Please count the lines in the material below that include "function". Reply with the number alone.

>>>

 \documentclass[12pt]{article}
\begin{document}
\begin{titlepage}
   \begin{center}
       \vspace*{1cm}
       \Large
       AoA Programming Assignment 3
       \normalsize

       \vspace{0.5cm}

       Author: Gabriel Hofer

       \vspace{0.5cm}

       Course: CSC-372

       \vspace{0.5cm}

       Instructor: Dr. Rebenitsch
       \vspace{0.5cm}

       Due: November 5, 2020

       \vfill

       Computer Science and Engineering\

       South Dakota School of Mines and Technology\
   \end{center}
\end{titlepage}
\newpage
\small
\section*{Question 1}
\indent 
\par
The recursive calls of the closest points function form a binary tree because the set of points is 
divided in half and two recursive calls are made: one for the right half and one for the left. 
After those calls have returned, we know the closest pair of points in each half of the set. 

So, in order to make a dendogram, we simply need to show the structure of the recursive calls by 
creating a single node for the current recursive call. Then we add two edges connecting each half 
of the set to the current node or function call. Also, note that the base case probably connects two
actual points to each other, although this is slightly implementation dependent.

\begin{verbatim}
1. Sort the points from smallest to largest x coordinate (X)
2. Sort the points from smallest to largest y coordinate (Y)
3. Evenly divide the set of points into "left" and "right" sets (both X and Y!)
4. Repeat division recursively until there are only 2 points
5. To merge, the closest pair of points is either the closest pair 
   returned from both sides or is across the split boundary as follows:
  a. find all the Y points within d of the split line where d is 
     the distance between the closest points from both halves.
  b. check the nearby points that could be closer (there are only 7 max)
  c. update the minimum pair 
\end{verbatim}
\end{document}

<<<

#### Exercise output:
2